Multifamily Transaction Activity Gains Momentum in Central Valley

Q3 2025

Skyline image of the Central Valley

The Central Valley’s multifamily market showed signs of modest strengthening during third quarter. Vacancies inched lower for the first time in more than a year, and rents posted a minimal quarterly gain. This improvement occurred during a period where competition from new supply has been elevated. Deliveries to this point in 2025 have totaled nearly 2,200 units, the region’s highest annual total in at least the past 25 years. While developers have been gradually adding units to local inventories for the past several years, the period of heightened deliveries is coming to a close. Fewer than 1,000 units are currently under construction—representing about 1% of total existing inventory—and multifamily permitting is particularly light. While operational performance has been healthy across the region in 2025, Madera County has led the way, posting the tightest vacancy and highest rent gains.

Sales activity in the Central Valley has accelerated in recent months, although total dollar volume remains below the region’s short- and long-term averages. This reflects a clear shift in deal composition, with the average transaction size falling approximately 35% from 2024 to just 91 units. In addition to being concentrated in smaller properties, investment activity has also been occurring among older assets. Nearly all of the deals that have closed to this point in the year have been concentrated in pre-1990s vintages, after newer properties accounted for about one-third of the transaction counts in 2024. Geographically, Fresno County captured nearly half of all transactions, while Kern County saw increased trading of stabilized, low-vacancy assets.
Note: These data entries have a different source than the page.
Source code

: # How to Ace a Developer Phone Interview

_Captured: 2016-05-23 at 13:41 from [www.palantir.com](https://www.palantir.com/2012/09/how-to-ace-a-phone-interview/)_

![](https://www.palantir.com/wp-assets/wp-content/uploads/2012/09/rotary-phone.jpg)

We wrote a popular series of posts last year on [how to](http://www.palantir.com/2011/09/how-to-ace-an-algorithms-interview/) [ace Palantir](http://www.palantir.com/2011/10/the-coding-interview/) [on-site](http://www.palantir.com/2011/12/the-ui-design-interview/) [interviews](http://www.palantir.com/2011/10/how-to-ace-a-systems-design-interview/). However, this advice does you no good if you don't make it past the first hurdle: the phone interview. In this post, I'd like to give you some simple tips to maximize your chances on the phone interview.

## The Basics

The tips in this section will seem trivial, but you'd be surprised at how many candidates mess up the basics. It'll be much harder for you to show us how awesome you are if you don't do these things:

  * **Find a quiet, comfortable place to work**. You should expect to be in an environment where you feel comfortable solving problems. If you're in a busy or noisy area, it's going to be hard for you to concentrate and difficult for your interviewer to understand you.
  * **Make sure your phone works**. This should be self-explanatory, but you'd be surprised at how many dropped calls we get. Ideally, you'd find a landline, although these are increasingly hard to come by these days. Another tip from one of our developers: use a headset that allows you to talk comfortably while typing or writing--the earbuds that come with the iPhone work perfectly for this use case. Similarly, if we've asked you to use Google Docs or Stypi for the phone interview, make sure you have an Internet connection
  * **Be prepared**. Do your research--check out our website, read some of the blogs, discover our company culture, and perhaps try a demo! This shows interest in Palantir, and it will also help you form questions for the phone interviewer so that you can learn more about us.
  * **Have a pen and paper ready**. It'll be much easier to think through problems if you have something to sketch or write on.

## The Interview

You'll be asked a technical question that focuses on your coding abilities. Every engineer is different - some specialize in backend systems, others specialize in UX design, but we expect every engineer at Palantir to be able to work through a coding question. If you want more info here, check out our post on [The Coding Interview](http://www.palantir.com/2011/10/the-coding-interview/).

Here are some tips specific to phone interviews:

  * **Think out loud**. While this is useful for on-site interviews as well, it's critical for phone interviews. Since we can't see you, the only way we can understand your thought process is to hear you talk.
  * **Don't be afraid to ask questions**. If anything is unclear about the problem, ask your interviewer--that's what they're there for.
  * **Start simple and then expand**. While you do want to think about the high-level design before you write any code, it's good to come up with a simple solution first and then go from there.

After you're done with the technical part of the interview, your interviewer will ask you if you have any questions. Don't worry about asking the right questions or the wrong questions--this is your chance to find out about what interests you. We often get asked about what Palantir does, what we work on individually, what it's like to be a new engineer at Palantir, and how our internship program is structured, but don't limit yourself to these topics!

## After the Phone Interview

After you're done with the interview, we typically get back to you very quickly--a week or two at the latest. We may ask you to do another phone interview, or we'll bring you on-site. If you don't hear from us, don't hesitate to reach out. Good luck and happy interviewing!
Despite this concentration on smaller, older properties, per-unit pricing has pushed higher. The median price to this point in 2025 is up to $147,800 per unit.

Looking ahead

Despite facing the highest volume of new deliveries in over a decade, operational conditions in the Central Valley multifamily market are expected to remain broadly stable. With more than 2,000 units anticipated to deliver by the end of 2025, this new supply may push the regional vacancy rate slightly higher. However, much of this inventory is expected to be absorbed by renter demand, anchored by the region’s critical logistics sectors and supported by economic diversity. Local momentum is highlighted by Gimme Health Foods Inc.’s plan to establish a manufacturing facility in Madera as part of a $20 million investment. This is reinforced by broader statewide support, including an initiative of nearly $100 million dedicated to accelerating California’s manufacturing industry and driving job creation.

Multifamily investment activity in the Central Valley should continue to strengthen in the fourth quarter. Anticipated declines in interest rates and a narrowing expectations gap between buyers and sellers should support the investment market. The current elevated supply of new units, while increasing competition among operators, also creates prime stabilization opportunities for investors to acquire new assets at competitive prices. Structurally low vacancies will continue to attract investment capital, particularly as buyers avoid markets where supply-side pressures have resulted in softer operating conditions. Counties along key trade corridors, especially San Joaquin, are likely to remain focal points for investment through year-end, with conditions projected to strengthen further as the construction pipeline normalizes heading into 2026.